Devant la Commission des relations de travail dans la fonction publique



ENTRE

DANNY ROSS
fonctionnaire s'estimant lésé

et

CONSEIL DU TRÉSOR
(Service correctionnel Canada)

employeur

Devant :   Yvon Tarte, président

Pour le fonctionnaire s'estimant lésé :   Lui-même

Pour l'employeur :   Marie-Josée Lemieux


(Décision rendue sans audience.)


[1]    En juin 2002, M. Ross, qui avait occupé le poste d'agent de correction (CX-1) à l'établissement Kent en Colombie-Britannique, a contesté son renvoi en cours de stage.

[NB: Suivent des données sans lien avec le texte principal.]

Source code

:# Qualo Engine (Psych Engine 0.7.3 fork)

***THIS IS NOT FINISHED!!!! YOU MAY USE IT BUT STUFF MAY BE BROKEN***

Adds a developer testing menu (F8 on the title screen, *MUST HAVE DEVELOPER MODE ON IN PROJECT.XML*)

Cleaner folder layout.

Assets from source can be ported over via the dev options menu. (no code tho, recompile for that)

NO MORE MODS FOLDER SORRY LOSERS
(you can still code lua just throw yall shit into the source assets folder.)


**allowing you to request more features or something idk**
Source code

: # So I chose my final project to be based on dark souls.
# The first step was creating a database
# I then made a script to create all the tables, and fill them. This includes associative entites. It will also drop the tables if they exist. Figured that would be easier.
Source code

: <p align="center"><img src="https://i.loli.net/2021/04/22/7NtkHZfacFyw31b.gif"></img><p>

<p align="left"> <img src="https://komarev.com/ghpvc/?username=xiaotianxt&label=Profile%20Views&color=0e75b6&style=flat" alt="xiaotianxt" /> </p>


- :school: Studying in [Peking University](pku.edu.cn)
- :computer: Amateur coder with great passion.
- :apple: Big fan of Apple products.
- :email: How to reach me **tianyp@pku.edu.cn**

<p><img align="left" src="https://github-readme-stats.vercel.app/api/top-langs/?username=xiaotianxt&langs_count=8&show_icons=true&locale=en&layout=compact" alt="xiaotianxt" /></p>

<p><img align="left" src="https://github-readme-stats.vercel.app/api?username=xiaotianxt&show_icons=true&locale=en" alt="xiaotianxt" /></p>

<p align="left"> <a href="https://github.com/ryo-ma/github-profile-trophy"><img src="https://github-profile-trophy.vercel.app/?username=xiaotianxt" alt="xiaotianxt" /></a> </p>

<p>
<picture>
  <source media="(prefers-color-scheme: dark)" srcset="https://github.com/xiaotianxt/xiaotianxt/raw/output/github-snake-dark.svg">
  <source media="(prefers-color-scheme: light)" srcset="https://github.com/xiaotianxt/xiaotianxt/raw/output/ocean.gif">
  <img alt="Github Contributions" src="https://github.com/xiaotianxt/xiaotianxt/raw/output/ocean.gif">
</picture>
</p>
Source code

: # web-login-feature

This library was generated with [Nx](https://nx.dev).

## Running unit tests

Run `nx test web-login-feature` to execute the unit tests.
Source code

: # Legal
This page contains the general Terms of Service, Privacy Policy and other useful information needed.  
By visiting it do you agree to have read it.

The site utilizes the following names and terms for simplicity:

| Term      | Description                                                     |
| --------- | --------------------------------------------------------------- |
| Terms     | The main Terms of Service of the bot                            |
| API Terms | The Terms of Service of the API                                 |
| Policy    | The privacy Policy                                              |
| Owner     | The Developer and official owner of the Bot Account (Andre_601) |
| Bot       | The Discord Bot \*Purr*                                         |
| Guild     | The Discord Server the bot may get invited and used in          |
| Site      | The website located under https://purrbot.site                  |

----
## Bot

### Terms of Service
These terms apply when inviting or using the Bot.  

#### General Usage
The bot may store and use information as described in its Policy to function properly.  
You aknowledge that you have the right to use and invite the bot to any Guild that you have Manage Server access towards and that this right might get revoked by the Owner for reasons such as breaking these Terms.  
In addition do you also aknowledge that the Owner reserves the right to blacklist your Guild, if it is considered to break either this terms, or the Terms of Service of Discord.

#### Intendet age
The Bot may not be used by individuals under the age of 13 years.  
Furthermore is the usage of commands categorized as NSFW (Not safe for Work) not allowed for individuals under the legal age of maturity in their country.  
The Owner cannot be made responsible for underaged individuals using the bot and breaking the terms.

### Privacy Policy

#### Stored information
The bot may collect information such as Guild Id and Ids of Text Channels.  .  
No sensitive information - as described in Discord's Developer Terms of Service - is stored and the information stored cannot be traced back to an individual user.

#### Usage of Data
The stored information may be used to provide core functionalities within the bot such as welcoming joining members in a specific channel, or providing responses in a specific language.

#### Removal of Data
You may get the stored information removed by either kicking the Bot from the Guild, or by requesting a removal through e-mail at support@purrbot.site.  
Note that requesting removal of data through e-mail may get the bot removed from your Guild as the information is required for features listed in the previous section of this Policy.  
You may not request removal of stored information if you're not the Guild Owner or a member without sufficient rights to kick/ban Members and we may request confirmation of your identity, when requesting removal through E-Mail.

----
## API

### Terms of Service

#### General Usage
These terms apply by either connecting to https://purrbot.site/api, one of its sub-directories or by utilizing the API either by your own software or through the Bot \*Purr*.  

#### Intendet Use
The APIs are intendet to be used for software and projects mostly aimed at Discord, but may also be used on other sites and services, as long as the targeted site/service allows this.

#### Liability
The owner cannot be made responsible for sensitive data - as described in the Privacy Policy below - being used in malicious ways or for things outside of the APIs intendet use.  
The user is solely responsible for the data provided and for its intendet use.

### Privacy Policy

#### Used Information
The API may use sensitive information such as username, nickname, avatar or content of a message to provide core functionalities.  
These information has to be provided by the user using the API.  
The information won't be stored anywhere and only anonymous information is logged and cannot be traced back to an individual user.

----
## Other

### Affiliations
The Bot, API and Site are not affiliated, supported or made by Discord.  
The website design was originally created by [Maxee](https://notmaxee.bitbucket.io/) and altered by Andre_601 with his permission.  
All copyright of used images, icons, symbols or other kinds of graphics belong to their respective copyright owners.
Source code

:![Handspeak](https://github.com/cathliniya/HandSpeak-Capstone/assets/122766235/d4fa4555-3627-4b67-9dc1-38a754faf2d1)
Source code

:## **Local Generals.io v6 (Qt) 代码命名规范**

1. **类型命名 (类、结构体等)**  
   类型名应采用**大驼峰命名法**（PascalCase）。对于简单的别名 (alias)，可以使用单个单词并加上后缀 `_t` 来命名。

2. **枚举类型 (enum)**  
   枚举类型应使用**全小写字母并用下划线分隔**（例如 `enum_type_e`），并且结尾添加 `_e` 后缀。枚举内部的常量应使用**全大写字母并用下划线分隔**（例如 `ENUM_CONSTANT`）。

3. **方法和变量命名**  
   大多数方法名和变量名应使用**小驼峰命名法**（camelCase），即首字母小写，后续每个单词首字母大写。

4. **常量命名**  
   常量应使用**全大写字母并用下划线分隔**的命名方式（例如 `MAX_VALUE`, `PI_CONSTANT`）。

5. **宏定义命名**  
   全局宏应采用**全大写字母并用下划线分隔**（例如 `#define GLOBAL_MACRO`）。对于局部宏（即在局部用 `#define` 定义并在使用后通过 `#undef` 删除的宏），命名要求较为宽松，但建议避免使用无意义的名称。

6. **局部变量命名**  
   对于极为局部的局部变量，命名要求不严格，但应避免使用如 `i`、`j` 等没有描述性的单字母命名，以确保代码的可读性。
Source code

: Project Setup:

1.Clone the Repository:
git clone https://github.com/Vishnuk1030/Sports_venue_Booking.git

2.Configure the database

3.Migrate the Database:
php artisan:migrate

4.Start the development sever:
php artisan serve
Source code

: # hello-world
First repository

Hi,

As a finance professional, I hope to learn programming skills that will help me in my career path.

L'agent négociateur (UCCO-SACC-CSN) du fonctionnaire s'estimant lésé a transmis les documents concernant le renvoi de l'affaire à l'arbitrage à la Commission des relations de travail dans la fonction publique (CRTFP ou Commission), en janvier 2003.

[2]    La lettre de renvoi de l'employeur, datée du 5 juin 2002, se lisait en partie :

[Traduction]

J'ai le regret de vous informer qu'en vertu du pouvoir qui m'est délégué à titre d'administrateur général, aux termes de l'article 28 de la Loi sur l'emploi dans la fonction publique, la présente est pour signifier votre renvoi en cours de stage au poste d'agent de correction 1, (CX-01), numéro de poste 25100, à compter de la fermeture des bureaux, le 5 juin 2002.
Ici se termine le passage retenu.